# [What to work on]
If a record holds a picture, leave the picture out and restate everything else word for word.

# [Provided information]
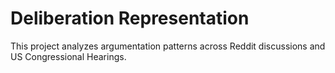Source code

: # Deliberation Representation

This project analyzes argumentation patterns across Reddit discussions and US Congressional Hearings.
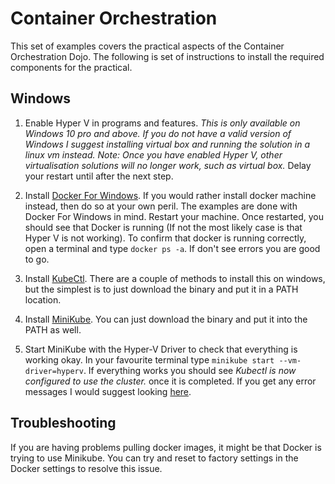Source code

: # Container Orchestration

This set of examples covers the practical aspects of the Container Orchestration
Dojo. The following is set of instructions to install the required components
for the practical.

## Windows

1. Enable Hyper V in programs and features. _This is only available on Windows 10
   pro and above. If you do not have a valid version of Windows I suggest installing
   virtual box and running the solution in a linux vm instead._ *Note: Once you
   have enabled Hyper V, other virtualisation solutions will no longer work, such
   as virtual box.* Delay your restart until after the next step.

2. Install [Docker For Windows](https://www.docker.com/). If you would rather install
   docker machine instead, then do so at your own peril. The examples are done with
   Docker For Windows in mind. Restart your machine. Once restarted, you should
   see that Docker is running (If not the most likely case is that Hyper V is not
   working). To confirm that docker is running correctly, open a terminal and type
   `docker ps -a`. If don't see errors you are good to go.

3. Install [KubeCtl](https://kubernetes.io/docs/tasks/tools/install-kubectl/). There
   are a couple of methods to install this on windows, but the simplest is to just
   download the binary and put it in a PATH location.

4. Install [MiniKube](https://github.com/kubernetes/minikube/releases). You can just
   download the binary and put it into the PATH as well.

5. Start MiniKube with the Hyper-V Driver to check that everything is working okay.
   In your favourite terminal type `minikube start --vm-driver=hyperv`. If everything
   works you should see _Kubectl is now configured to use the cluster._ once it is
   completed. If you get any error messages I would suggest looking [here](www,google.com).

 ## Troubleshooting

 If you are having problems pulling docker images, it might be that Docker is trying
 to use Minikube. You can try and reset to factory settings in the Docker settings to
 resolve this issue.
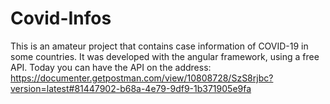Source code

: # Covid-Infos

This is an amateur project that contains case information of COVID-19 in some countries. It was developed with the angular framework, using a free API. Today you can have the API on the address: https://documenter.getpostman.com/view/10808728/SzS8rjbc?version=latest#81447902-b68a-4e79-9df9-1b371905e9fa


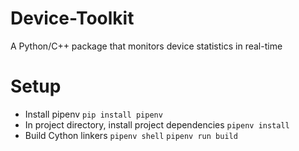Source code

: # Device-Toolkit
A Python/C++ package that monitors device statistics in real-time

# Setup
- Install pipenv
`pip install pipenv`
- In project directory, install project dependencies
`pipenv install`
- Build Cython linkers
`pipenv shell`
`pipenv run build`
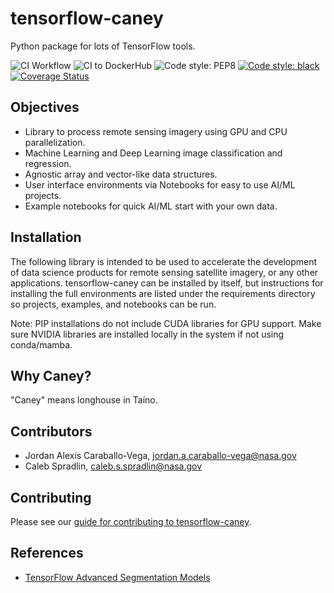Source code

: # tensorflow-caney

Python package for lots of TensorFlow tools.

![CI Workflow](https://github.com/nasa-cisto-ai/tensorflow-caney/actions/workflows/ci.yml/badge.svg)
![CI to DockerHub ](https://github.com/nasa-cisto-ai/tensorflow-caney/actions/workflows/dockerhub.yml/badge.svg)
![Code style: PEP8](https://github.com/nasa-cisto-ai/tensorflow-caney/actions/workflows/lint.yml/badge.svg)
[![Code style: black](https://img.shields.io/badge/code%20style-black-000000.svg)](https://github.com/psf/black)
[![Coverage Status](https://coveralls.io/repos/github/nasa-cisto-ai/tensorflow-caney/badge.svg?branch=main)](https://coveralls.io/github/nasa-cisto-ai/tensorflow-caney?branch=main)

## Objectives

- Library to process remote sensing imagery using GPU and CPU parallelization.
- Machine Learning and Deep Learning image classification and regression.
- Agnostic array and vector-like data structures.
- User interface environments via Notebooks for easy to use AI/ML projects.
- Example notebooks for quick AI/ML start with your own data.

## Installation

The following library is intended to be used to accelerate the development of data science products
for remote sensing satellite imagery, or any other applications. tensorflow-caney can be installed
by itself, but instructions for installing the full environments are listed under the requirements
directory so projects, examples, and notebooks can be run.

Note: PIP installations do not include CUDA libraries for GPU support. Make sure NVIDIA libraries
are installed locally in the system if not using conda/mamba.

## Why Caney?

"Caney" means longhouse in Taíno.

## Contributors

- Jordan Alexis Caraballo-Vega, jordan.a.caraballo-vega@nasa.gov
- Caleb Spradlin, caleb.s.spradlin@nasa.gov

## Contributing

Please see our [guide for contributing to tensorflow-caney](CONTRIBUTING.md).

## References

- [TensorFlow Advanced Segmentation Models](https://github.com/JanMarcelKezmann/TensorFlow-Advanced-Segmentation-Models)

# [Solution for this problem]
Source code

: # Deliberation Representation

This project analyzes argumentation patterns across Reddit discussions and US Congressional Hearings.
Source code

: # Container Orchestration

This set of examples covers the practical aspects of the Container Orchestration
Dojo. The following is set of instructions to install the required components
for the practical.

## Windows

1. Enable Hyper V in programs and features. _This is only available on Windows 10
   pro and above. If you do not have a valid version of Windows I suggest installing
   virtual box and running the solution in a linux vm instead._ *Note: Once you
   have enabled Hyper V, other virtualisation solutions will no longer work, such
   as virtual box.* Delay your restart until after the next step.

2. Install [Docker For Windows](https://www.docker.com/). If you would rather install
   docker machine instead, then do so at your own peril. The examples are done with
   Docker For Windows in mind. Restart your machine. Once restarted, you should
   see that Docker is running (If not the most likely case is that Hyper V is not
   working). To confirm that docker is running correctly, open a terminal and type
   `docker ps -a`. If don't see errors you are good to go.

3. Install [KubeCtl](https://kubernetes.io/docs/tasks/tools/install-kubectl/). There
   are a couple of methods to install this on windows, but the simplest is to just
   download the binary and put it in a PATH location.

4. Install [MiniKube](https://github.com/kubernetes/minikube/releases). You can just
   download the binary and put it into the PATH as well.

5. Start MiniKube with the Hyper-V Driver to check that everything is working okay.
   In your favourite terminal type `minikube start --vm-driver=hyperv`. If everything
   works you should see _Kubectl is now configured to use the cluster._ once it is
   completed. If you get any error messages I would suggest looking [here](www,google.com).

 ## Troubleshooting

 If you are having problems pulling docker images, it might be that Docker is trying
 to use Minikube. You can try and reset to factory settings in the Docker settings to
 resolve this issue.
Source code

: # Covid-Infos

This is an amateur project that contains case information of COVID-19 in some countries. It was developed with the angular framework, using a free API. Today you can have the API on the address: https://documenter.getpostman.com/view/10808728/SzS8rjbc?version=latest#81447902-b68a-4e79-9df9-1b371905e9fa


Source code

: # Device-Toolkit
A Python/C++ package that monitors device statistics in real-time

# Setup
- Install pipenv
`pip install pipenv`
- In project directory, install project dependencies
`pipenv install`
- Build Cython linkers
`pipenv shell`
`pipenv run build`
Source code

: # tensorflow-caney

Python package for lots of TensorFlow tools.

![CI Workflow](https://github.com/nasa-cisto-ai/tensorflow-caney/actions/workflows/ci.yml/badge.svg)
![CI to DockerHub ](https://github.com/nasa-cisto-ai/tensorflow-caney/actions/workflows/dockerhub.yml/badge.svg)
![Code style: PEP8](https://github.com/nasa-cisto-ai/tensorflow-caney/actions/workflows/lint.yml/badge.svg)
[![Code style: black](https://img.shields.io/badge/code%20style-black-000000.svg)](https://github.com/psf/black)
[![Coverage Status](https://coveralls.io/repos/github/nasa-cisto-ai/tensorflow-caney/badge.svg?branch=main)](https://coveralls.io/github/nasa-cisto-ai/tensorflow-caney?branch=main)

## Objectives

- Library to process remote sensing imagery using GPU and CPU parallelization.
- Machine Learning and Deep Learning image classification and regression.
- Agnostic array and vector-like data structures.
- User interface environments via Notebooks for easy to use AI/ML projects.
- Example notebooks for quick AI/ML start with your own data.

## Installation

The following library is intended to be used to accelerate the development of data science products
for remote sensing satellite imagery, or any other applications. tensorflow-caney can be installed
by itself, but instructions for installing the full environments are listed under the requirements
directory so projects, examples, and notebooks can be run.

Note: PIP installations do not include CUDA libraries for GPU support. Make sure NVIDIA libraries
are installed locally in the system if not using conda/mamba.

## Why Caney?

"Caney" means longhouse in Taíno.

## Contributors

- Jordan Alexis Caraballo-Vega, jordan.a.caraballo-vega@nasa.gov
- Caleb Spradlin, caleb.s.spradlin@nasa.gov

## Contributing

Please see our [guide for contributing to tensorflow-caney](CONTRIBUTING.md).

## References

- [TensorFlow Advanced Segmentation Models](https://github.com/JanMarcelKezmann/TensorFlow-Advanced-Segmentation-Models)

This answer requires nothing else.